Also, sketching and layout in a program makes it seem much more finished (crisp edges, perfect shapes) than it is. Until I figure out how to draw inside my apple box, here's to old tech (sound of scotch & soda clinking).

I sent the client a photo of my pencil sketch. And then wrote a sonnet.

Sunday, October 5, 2008

The literary graphic novel

I am entranced with Posy Simmonds new book, Tamara Drewe. It was originally published serially in the British paper, The Guardian. But it is nothing like the lame stale joke comic strip such as Garfield or the macabre fantasy operas of Gaiman and company (Sandman). Her social satire is deliciously contemporary, pungent, funny, spot on, and she builds it using the frame of a classic novel. This one adapts the plot of Thomas Hardy’s Far From the Madding Crowd. Her previous graphic novel was based on...well the title tells all: Gemma Bovary. And her drawing is as good as her dialogue. Advice to teens and wannabe novelists, don't let Ms. Simmonds overhear you ranting in public, she'll capture every nuance with ease and transform it into art.

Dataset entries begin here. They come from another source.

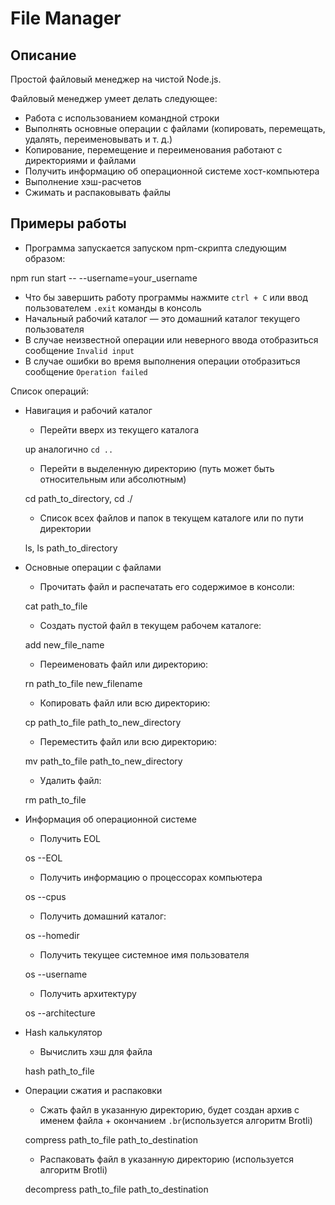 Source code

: [](#file-manager)File Manager
====================================================

[](#description)Описание
---------------------------

Простой файловый менеджер на чистой Node.js.

Файловый менеджер умеет делать следующее:

* Работа с использованием командной строки
* Выполнять основные операции с файлами (копировать, перемещать, удалять, переименовывать и т. д.)
* Копирование, перемещение и переименования работают с директориями и файлами
* Получить информацию об операционной системе хост-компьютера
* Выполнение хэш-расчетов
* Сжимать и распаковывать файлы

[](#examples)Примеры работы
-------------------------------------------------

* Программа запускается запуском npm-скрипта следующим образом:

npm run start -- --username=your\_username

* Что бы завершить работу программы нажмите `ctrl + С` или ввод пользователем `.exit` команды в консоль
* Начальный рабочий каталог — это домашний каталог текущего пользователя
* В случае неизвестной операции или неверного ввода отобразиться сообщение `Invalid input`
* В случае ошибки во время выполнения операции отобразиться сообщение `Operation failed`

Список операций:

* Навигация и рабочий каталог

    * Перейти вверх из текущего каталога

  up аналогично `cd ..`

    * Перейти в выделенную директорию (путь может быть относительным или абсолютным)

  cd path\_to\_directory, cd ./

    * Список всех файлов и папок в текущем каталоге или по пути директории

  ls, ls path\_to\_directory

* Основные операции с файлами

    * Прочитать файл и распечатать его содержимое в консоли:

  cat path\_to\_file

    * Создать пустой файл в текущем рабочем каталоге:

  add new\_file\_name

    * Переименовать файл или директорию:

  rn path\_to\_file new\_filename

    * Копировать файл или всю директорию:

  cp path\_to\_file path\_to\_new\_directory

    * Переместить файл или всю директорию:

  mv path\_to\_file path\_to\_new\_directory

    * Удалить файл:

  rm path\_to\_file

* Информация об операционной системе

    * Получить EOL

  os --EOL

    * Получить информацию о процессорах компьютера

  os --cpus

    * Получить домашний каталог:

  os --homedir

    * Получить текущее системное имя пользователя

  os --username

    * Получить архитектуру

  os --architecture

* Hash калькулятор

    * Вычислить хэш для файла

  hash path\_to\_file

* Операции сжатия и распаковки

    * Сжать файл в указанную директорию, будет создан архив с именем файла + окончанием `.br`(используется алгоритм
      Brotli)

  compress path\_to\_file path\_to\_destination

    * Распаковать файл в указанную директорию (используется алгоритм Brotli)

  decompress path\_to\_file path\_to\_destination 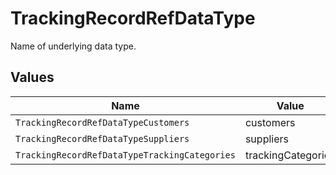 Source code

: # TrackingRecordRefDataType

Name of underlying data type.


## Values

| Name                                          | Value                                         |
| --------------------------------------------- | --------------------------------------------- |
| `TrackingRecordRefDataTypeCustomers`          | customers                                     |
| `TrackingRecordRefDataTypeSuppliers`          | suppliers                                     |
| `TrackingRecordRefDataTypeTrackingCategories` | trackingCategories                            | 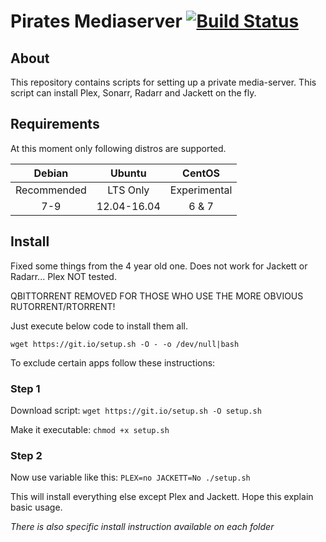 # Pirates Mediaserver [![Build Status](https://travis-ci.org/sayem314/pirates-mediaserver.svg?branch=master)](https://travis-ci.org/sayem314/pirates-mediaserver)

## About

This repository contains scripts for setting up a private media-server. This script can install Plex, Sonarr, Radarr and Jackett on the fly.

## Requirements

At this moment only following distros are supported.

|   Debian    |   Ubuntu    |    CentOS    |
| :---------: | :---------: | :----------: |
| Recommended |  LTS Only   | Experimental |
|     7-9     | 12.04-16.04 |    6 & 7     |

## Install

Fixed some things from the 4 year old one. Does not work for Jackett or Radarr... Plex NOT tested.

QBITTORRENT REMOVED FOR THOSE WHO USE THE MORE OBVIOUS RUTORRENT/RTORRENT! 

Just execute below code to install them all.

`wget https://git.io/setup.sh -O - -o /dev/null|bash`

To exclude certain apps follow these instructions:

### Step 1

Download script: `wget https://git.io/setup.sh -O setup.sh`

Make it executable: `chmod +x setup.sh`

### Step 2

Now use variable like this: `PLEX=no JACKETT=No ./setup.sh`

This will install everything else except Plex and Jackett. Hope this explain basic usage.

_There is also specific install instruction available on each folder_

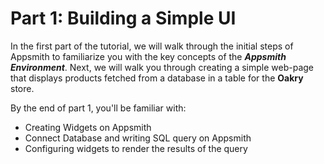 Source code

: # Part 1: Building a Simple UI

In the first part of the tutorial, we will walk through the initial steps of Appsmith to familiarize you with the key concepts of the _**Appsmith Environment**_. Next, we will walk you through creating a simple web-page that displays products fetched from a database in a table for the **Oakry** store.

By the end of part 1, you'll be familiar with:

* Creating Widgets on Appsmith
* Connect Database and writing SQL query on Appsmith
* Configuring widgets to render the results of the query

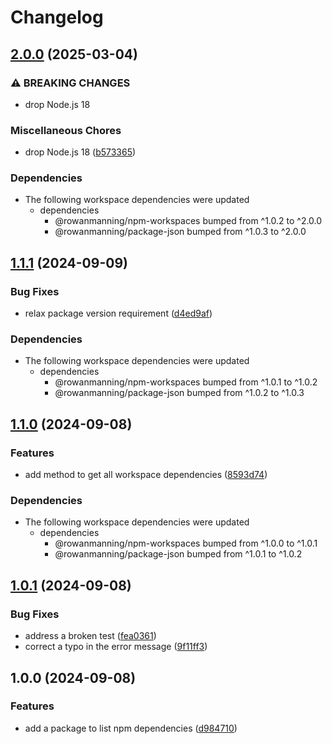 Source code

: # Changelog

## [2.0.0](https://github.com/rowanmanning/repo-tools/compare/npm-dependencies-v1.1.1...npm-dependencies-v2.0.0) (2025-03-04)


### ⚠ BREAKING CHANGES

* drop Node.js 18

### Miscellaneous Chores

* drop Node.js 18 ([b573365](https://github.com/rowanmanning/repo-tools/commit/b573365908e23999791e0bb2d1b81c821f96317c))


### Dependencies

* The following workspace dependencies were updated
  * dependencies
    * @rowanmanning/npm-workspaces bumped from ^1.0.2 to ^2.0.0
    * @rowanmanning/package-json bumped from ^1.0.3 to ^2.0.0

## [1.1.1](https://github.com/rowanmanning/repo-tools/compare/npm-dependencies-v1.1.0...npm-dependencies-v1.1.1) (2024-09-09)


### Bug Fixes

* relax package version requirement ([d4ed9af](https://github.com/rowanmanning/repo-tools/commit/d4ed9afb64304b9ff964af17f53b39d55344e53d))


### Dependencies

* The following workspace dependencies were updated
  * dependencies
    * @rowanmanning/npm-workspaces bumped from ^1.0.1 to ^1.0.2
    * @rowanmanning/package-json bumped from ^1.0.2 to ^1.0.3

## [1.1.0](https://github.com/rowanmanning/repo-tools/compare/npm-dependencies-v1.0.1...npm-dependencies-v1.1.0) (2024-09-08)


### Features

* add method to get all workspace dependencies ([8593d74](https://github.com/rowanmanning/repo-tools/commit/8593d74767dac246746efc73280a0e87e1e7a050))


### Dependencies

* The following workspace dependencies were updated
  * dependencies
    * @rowanmanning/npm-workspaces bumped from ^1.0.0 to ^1.0.1
    * @rowanmanning/package-json bumped from ^1.0.1 to ^1.0.2

## [1.0.1](https://github.com/rowanmanning/repo-tools/compare/npm-dependencies-v1.0.0...npm-dependencies-v1.0.1) (2024-09-08)


### Bug Fixes

* address a broken test ([fea0361](https://github.com/rowanmanning/repo-tools/commit/fea0361b19c5c1727259b127d692f3f02832422c))
* correct a typo in the error message ([9f11ff3](https://github.com/rowanmanning/repo-tools/commit/9f11ff3800217c394db67d64a053fd71a0282b75))

## 1.0.0 (2024-09-08)


### Features

* add a package to list npm dependencies ([d984710](https://github.com/rowanmanning/repo-tools/commit/d984710be9a27af0fc3c55545a48ff726033d88a))
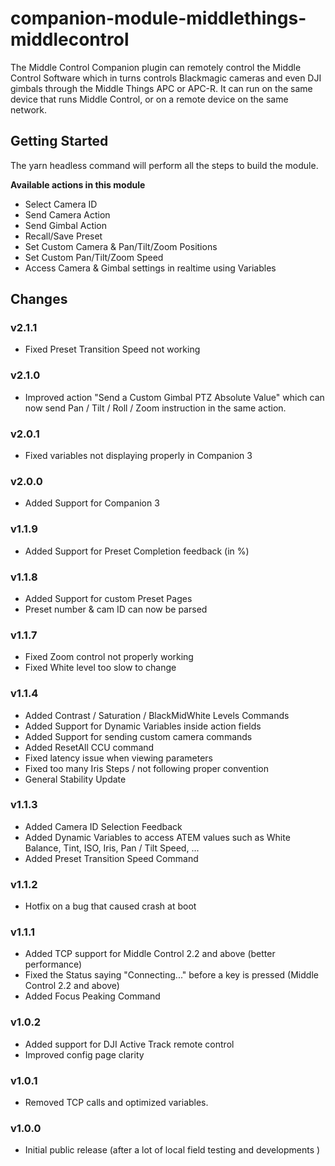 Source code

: # companion-module-middlethings-middlecontrol

The Middle Control Companion plugin can remotely control the Middle Control Software which in turns controls Blackmagic cameras and even DJI gimbals through the Middle Things APC or APC-R. It can run on the same device that runs Middle Control, or on a remote device on the same network.

## Getting Started

The yarn headless command will perform all the steps to build the module.         

**Available actions in this module**

- Select Camera ID   
- Send Camera Action
- Send Gimbal Action
- Recall/Save Preset
- Set Custom Camera & Pan/Tilt/Zoom Positions 
- Set Custom Pan/Tilt/Zoom Speed 
- Access Camera & Gimbal settings in realtime using Variables 

## Changes

### v2.1.1

- Fixed Preset Transition Speed not working

### v2.1.0

- Improved action "Send a Custom Gimbal PTZ Absolute Value" which can now send Pan / Tilt / Roll / Zoom instruction in the same action. 


### v2.0.1

- Fixed variables not displaying properly in Companion 3


### v2.0.0

- Added Support for Companion 3

  
### v1.1.9

- Added Support for Preset Completion feedback (in %)

### v1.1.8

- Added Support for custom Preset Pages
- Preset number & cam ID can now be parsed

### v1.1.7

- Fixed Zoom control not properly working 
- Fixed White level too slow to change

### v1.1.4

- Added Contrast / Saturation / BlackMidWhite Levels Commands
- Added Support for Dynamic Variables inside action fields
- Added Support for sending custom camera commands
- Added ResetAll CCU command
- Fixed latency issue when viewing parameters
- Fixed too many Iris Steps / not following proper convention
- General Stability Update

### v1.1.3

- Added Camera ID Selection Feedback 
- Added Dynamic Variables to access ATEM values such as White Balance, Tint, ISO, Iris, Pan / Tilt Speed, ... 
- Added Preset Transition Speed Command

### v1.1.2

- Hotfix on a bug that caused crash at boot

### v1.1.1

- Added TCP support for Middle Control 2.2 and above (better performance)
- Fixed the Status saying "Connecting..." before a key is pressed (Middle Control 2.2 and above)
- Added Focus Peaking Command

### v1.0.2

- Added support for DJI Active Track remote control
- Improved config page clarity

### v1.0.1

- Removed TCP calls and optimized variables.

### v1.0.0

- Initial public release (after a lot of local field testing and developments ) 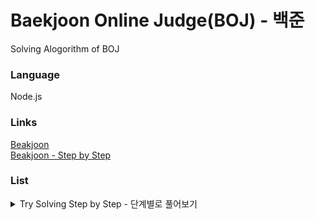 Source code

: # Baekjoon Online Judge(BOJ) - 백준

Solving Alogorithm of BOJ

### Language

Node.js

### Links

[Beakjoon](https://www.acmicpc.net "백준 메인 페이지")  
[Beakjoon - Step by Step](https://www.acmicpc.net/step "백준 단계별로 풀어보기")

### List

<details markdown="1">
<summary>Try Solving Step by Step - 단계별로 풀어보기</summary>

- [x] 1. 입출력과 사칙연산
- [ ] 2. if문
- [ ] 3. for문
- [ ] 4. while문
- [ ] 5. 1차원 배열
- [ ] 6. 함수
- [ ] 7. 문자열
- [ ] 8. 기본 수학 1
- [ ] 9. 기본 수학 2
- [ ] 10. 재귀
- [ ] 11. 브루트 포스
- [ ] 12. 정렬
- [ ] 13. 집합과 맵
- [ ] 14. 백트래킹
- [ ] 15. 동적 계획법 1
- [ ] 16. 그리디 알고리즘
- [ ] 17. 정수론 및 조합론
- [ ] 18. 스택
- [ ] 19. 큐, 덱
- [ ] 20. 분할 정복
  </details>
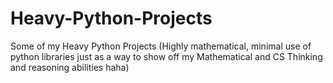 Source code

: # Heavy-Python-Projects
Some of my Heavy Python Projects (Highly mathematical, minimal use of python libraries just as a way to show off my Mathematical and CS Thinking and reasoning abilities haha)

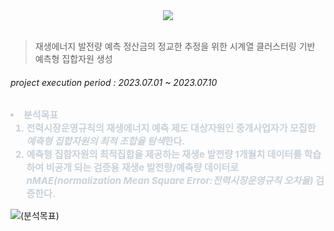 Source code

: <div align= "center">
    <img src="https://capsule-render.vercel.app/api?type=slice&color=0:d4e3fe,100:000000&height=120&text=Big-Contest&animation=fadeIn&fontColor=bcc2d2&fontSize=90" />
</div><br>

> 재생에너지 발전량 예측 정산금의 정교한 추정을 위한 시계열 클러스터링 기반 예측형 집합자원 생성

###### project execution period : 2023.07.01 ~ 2023.07.10
<div style="font-weight: 700; font-size: 15px; text-align: left; color: #c9d1d9;"> <li> 분석목표
<ol>
    <li>전력시장운영규칙의 재생에너지 예측 제도 대상자원인 중개사업자가 모집한 <i>예측형 집합자원의 최적 조합을 탐색</i>한다.</li>
    <li> 예측형 집합자원의 최적집합을 제공하는 재생e 발전량 1개월치 데이터를 학습하여 비공개 되는 검증용 재생e 발전량/예측량 데이터로 <i>nMAE(normalization Mean Square Error:전력시장운영규칙 오차율)</i> 검증한다.</li>
</ol>
</div>

![(분석목표)](https://github.com/Jossubin/Contest-Big_Data/blob/main/images/스크린샷%202024-01-04%20오후%2012.20.41.png)

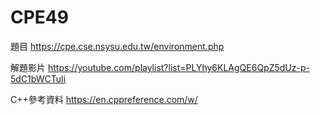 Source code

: # CPE49
題目
https://cpe.cse.nsysu.edu.tw/environment.php

解題影片
https://youtube.com/playlist?list=PLYhy6KLAgQE6QpZ5dUz-p-5dC1bWCTuIi

C++參考資料
https://en.cppreference.com/w/
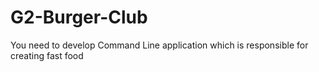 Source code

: # G2-Burger-Club
You need to develop Command Line application which is responsible for creating fast food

Her bumbling middle aged characters are drawn with both affection and remorseless accuracy. The pencil and watercolor are so convincing I start to see my world with her strokes.

I lent a copy to my friend Hilary and she couldn't put it down once she started it. It becomes a novel with sketches. But more than that since Simmonds makes use of all the tropes available in the form, the speech bubbles, the pacing, juxtaposing image and word. I'm deeply inspired. Last time I got this gaga over a graphic novel was with Shaun Tan's The Arrival.

Many years ago a friend gave me a copy of Simmond's picture book, Lulu and the Flying Babies for me to share with my daughters. I thought it a lovely way to introduce the pleasures of art museums and the girls loved it. This is like getting the same thrill for adults.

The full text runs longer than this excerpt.